The American Battle Field Monuments Commission (ABMC) launched a professional development program for middle- and high-school teachers. Eighteen teachers were selected in the first year of a multi-year program to create interdisciplinary lessons to share with other educators.
Goal
To bring ABMC resources into classrooms so that students can better understand the experiences and sacrifices of service members in World War II.
Challenge
While the site’s central audience is classroom teachers and their students, ABMC also wanted military and history buffs, as well as descendants of the fallen, to be able to discover content. The site also needed to account for detailed, lengthy lesson plans and biographical essays, both for readability on tablets and to help other teachers quickly find lessons and activities for their own students.
Process
The first step was to outline user personas and onsite behaviors and flows for different target audiences. Navigation paths and page description diagrams generated discussion divorced from visual design. ABMC staff described this approach, new to them, as very helpful in thinking through overall information architecture and users’ needs. It allowed for fast rounds of refinement and revision before committing to building page templates.

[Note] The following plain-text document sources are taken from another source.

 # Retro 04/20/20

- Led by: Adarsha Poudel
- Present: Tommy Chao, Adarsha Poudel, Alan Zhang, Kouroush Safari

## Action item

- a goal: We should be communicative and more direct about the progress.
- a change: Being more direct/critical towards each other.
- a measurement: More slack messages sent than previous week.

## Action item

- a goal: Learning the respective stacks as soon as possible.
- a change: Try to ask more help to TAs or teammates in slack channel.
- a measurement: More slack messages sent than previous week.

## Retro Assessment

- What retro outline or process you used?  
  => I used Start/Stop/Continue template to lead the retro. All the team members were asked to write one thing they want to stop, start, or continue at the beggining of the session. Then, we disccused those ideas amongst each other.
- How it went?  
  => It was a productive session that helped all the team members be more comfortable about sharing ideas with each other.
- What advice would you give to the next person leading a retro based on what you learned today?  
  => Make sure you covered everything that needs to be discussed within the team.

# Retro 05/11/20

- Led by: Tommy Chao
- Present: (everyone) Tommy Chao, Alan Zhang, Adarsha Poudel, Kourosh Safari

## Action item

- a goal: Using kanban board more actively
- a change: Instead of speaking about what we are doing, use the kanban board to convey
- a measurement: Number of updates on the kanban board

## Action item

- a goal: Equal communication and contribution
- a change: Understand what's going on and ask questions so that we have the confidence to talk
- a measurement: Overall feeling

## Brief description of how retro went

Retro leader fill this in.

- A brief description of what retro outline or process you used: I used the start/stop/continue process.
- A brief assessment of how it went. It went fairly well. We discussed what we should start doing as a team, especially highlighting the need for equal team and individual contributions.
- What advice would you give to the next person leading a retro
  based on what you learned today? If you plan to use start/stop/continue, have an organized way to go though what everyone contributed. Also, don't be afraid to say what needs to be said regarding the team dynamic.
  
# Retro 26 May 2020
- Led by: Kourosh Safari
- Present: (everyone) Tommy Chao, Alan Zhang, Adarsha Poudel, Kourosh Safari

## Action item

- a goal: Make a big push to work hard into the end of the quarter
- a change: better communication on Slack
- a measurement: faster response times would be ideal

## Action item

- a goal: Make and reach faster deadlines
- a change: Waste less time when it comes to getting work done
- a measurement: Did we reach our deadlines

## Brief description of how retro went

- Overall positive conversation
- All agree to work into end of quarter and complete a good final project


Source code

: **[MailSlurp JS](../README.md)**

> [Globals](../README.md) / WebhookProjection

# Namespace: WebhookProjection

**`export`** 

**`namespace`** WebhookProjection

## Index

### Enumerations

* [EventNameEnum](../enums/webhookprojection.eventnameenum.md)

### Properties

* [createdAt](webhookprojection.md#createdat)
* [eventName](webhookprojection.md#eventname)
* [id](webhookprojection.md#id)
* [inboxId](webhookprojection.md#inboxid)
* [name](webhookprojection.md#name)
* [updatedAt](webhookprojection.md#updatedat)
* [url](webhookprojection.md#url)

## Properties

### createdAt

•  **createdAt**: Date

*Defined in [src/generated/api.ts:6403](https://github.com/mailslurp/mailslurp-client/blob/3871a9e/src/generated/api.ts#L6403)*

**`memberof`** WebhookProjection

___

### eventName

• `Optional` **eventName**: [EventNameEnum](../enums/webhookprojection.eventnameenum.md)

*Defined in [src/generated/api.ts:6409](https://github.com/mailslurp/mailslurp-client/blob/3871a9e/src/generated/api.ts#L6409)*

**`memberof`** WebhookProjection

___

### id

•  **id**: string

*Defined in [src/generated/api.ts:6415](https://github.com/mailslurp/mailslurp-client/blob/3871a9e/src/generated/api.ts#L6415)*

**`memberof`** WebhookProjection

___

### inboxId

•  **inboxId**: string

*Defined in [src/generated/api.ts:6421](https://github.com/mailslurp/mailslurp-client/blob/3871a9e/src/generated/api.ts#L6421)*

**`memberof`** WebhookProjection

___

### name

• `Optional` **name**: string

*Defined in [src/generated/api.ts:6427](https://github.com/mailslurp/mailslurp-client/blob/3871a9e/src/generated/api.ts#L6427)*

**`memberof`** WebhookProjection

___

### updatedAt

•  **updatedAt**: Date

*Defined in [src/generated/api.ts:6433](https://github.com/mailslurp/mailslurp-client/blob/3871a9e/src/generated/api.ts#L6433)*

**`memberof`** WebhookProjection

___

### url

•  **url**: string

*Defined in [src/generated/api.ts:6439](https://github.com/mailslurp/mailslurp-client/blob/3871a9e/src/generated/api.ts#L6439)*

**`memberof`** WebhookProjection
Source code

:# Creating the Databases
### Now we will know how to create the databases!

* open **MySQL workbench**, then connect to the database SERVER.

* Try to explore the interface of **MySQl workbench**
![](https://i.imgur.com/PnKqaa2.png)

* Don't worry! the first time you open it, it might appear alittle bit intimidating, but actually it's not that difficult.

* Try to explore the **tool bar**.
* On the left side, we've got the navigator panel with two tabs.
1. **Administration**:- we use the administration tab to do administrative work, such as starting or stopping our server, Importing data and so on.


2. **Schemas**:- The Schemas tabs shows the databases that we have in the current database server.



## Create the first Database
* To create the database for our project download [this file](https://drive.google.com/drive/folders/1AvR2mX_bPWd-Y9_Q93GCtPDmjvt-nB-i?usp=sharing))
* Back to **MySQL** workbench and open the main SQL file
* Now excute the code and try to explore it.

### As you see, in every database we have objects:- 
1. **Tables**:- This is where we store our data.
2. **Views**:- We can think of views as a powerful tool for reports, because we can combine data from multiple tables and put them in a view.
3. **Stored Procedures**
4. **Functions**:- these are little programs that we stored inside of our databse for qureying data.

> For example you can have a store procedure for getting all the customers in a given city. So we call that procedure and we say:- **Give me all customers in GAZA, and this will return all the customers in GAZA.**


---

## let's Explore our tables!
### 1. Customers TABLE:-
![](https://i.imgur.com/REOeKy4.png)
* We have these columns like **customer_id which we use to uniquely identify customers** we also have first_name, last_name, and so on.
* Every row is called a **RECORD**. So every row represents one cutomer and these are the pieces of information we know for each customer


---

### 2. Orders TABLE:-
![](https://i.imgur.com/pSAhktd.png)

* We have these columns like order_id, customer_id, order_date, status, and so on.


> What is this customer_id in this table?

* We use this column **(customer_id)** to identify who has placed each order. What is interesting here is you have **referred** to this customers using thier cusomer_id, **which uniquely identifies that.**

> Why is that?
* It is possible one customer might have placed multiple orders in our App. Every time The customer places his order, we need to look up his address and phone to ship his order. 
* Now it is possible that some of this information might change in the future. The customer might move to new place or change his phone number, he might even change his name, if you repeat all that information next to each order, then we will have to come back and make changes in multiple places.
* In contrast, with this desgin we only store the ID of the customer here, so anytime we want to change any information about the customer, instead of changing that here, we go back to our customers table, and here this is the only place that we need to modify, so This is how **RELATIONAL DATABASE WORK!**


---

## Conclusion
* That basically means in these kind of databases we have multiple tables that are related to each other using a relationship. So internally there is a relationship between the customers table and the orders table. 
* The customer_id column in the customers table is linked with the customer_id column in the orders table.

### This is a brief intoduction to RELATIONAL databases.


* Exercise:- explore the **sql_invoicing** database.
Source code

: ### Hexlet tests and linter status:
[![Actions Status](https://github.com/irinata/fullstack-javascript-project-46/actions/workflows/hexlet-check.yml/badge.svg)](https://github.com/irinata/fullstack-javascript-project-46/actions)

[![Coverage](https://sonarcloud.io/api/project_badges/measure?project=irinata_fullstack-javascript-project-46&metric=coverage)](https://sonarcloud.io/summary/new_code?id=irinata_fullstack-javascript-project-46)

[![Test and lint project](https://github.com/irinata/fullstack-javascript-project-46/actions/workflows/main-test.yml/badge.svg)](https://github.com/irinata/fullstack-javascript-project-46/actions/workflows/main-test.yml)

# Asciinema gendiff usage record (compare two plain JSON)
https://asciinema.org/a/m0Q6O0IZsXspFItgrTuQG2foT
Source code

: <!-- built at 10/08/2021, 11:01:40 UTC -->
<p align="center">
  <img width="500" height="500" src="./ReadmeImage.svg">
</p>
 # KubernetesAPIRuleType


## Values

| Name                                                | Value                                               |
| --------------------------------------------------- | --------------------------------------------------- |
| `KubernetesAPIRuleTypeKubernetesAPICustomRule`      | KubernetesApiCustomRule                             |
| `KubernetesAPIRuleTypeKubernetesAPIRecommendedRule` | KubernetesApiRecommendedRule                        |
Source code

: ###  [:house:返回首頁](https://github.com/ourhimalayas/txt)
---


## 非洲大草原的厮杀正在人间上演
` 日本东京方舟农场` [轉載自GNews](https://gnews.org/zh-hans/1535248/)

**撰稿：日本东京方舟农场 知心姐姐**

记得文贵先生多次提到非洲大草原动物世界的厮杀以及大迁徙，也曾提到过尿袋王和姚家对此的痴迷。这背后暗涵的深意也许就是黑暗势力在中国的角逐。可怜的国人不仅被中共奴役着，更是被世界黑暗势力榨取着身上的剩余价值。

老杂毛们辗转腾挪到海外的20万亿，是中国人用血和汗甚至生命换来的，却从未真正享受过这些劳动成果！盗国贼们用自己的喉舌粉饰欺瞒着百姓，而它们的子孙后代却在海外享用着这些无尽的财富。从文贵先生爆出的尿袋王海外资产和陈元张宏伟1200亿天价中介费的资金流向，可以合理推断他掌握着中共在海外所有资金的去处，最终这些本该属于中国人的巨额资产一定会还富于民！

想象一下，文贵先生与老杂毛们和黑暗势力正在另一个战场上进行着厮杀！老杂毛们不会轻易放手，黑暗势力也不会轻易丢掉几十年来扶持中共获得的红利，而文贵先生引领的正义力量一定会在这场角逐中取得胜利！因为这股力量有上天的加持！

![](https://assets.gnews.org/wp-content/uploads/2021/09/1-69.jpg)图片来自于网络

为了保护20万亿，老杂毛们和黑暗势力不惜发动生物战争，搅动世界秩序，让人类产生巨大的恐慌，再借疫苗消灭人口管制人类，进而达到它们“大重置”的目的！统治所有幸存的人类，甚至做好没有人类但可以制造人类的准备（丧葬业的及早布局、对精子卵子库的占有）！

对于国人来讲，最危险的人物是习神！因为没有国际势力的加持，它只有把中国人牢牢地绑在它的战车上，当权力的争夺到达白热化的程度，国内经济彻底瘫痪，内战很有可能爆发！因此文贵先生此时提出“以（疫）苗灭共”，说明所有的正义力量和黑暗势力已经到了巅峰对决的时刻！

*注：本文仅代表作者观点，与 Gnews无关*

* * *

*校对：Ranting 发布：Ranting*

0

In parallel, I sketched out ideas for a logo, and drafted a tagline for the home page that would succinctly capture the purpose of the site and speak to each target audience: Meaningful battle memorials. Powerful stories. Engaging classroom activities.
Following approval of the information architecture, I prototyped a responsive design in Webflow. For the initial launch, the hero area was a static image. After the first summer, a background video created by RRCHNM’s videographer, Chris Preperato, was swapped in to set the mood for a site full of moving stories of sacrifice told by teachers to teachers.
Content Modeling
Teachers these days have the whole Internet available to them to find lessons. But how do they assess their value? To better understand how best to present long, detailed lessons effectively online in the days of mobile device usage, I interviewed a high school history teacher, and also looked at how other sites organized lessons. This research shaped a content strategy for lessons and a content model for the teachers to use in writing their lessons: each one had to include a guiding question, an overview, and a quote from the teacher about his/her motivation for choosing their fallen hero. In conjunction with a sidebar listing Grade Level and Subject, this enabled teachers to evaluate the lesson at a glance and download a nicely formatted pdf with appropriate page breaks, instead of printing a web page. Progressive disclosure of the activity sections enabled those who wished to do so to read the entire lesson plan in the browser.
Reaching Other Audiences
For relatives and descendants of the fallen, each battlefield monument site’s landing page lists a link to each service member’s story. Visitors interested in military history or battle memorials can use an interactive, responsive map of the sites to find related content.
Results
The site won first place in the Digital Media category for the National Association for Interpretation 2016 Interpretative Media Awards.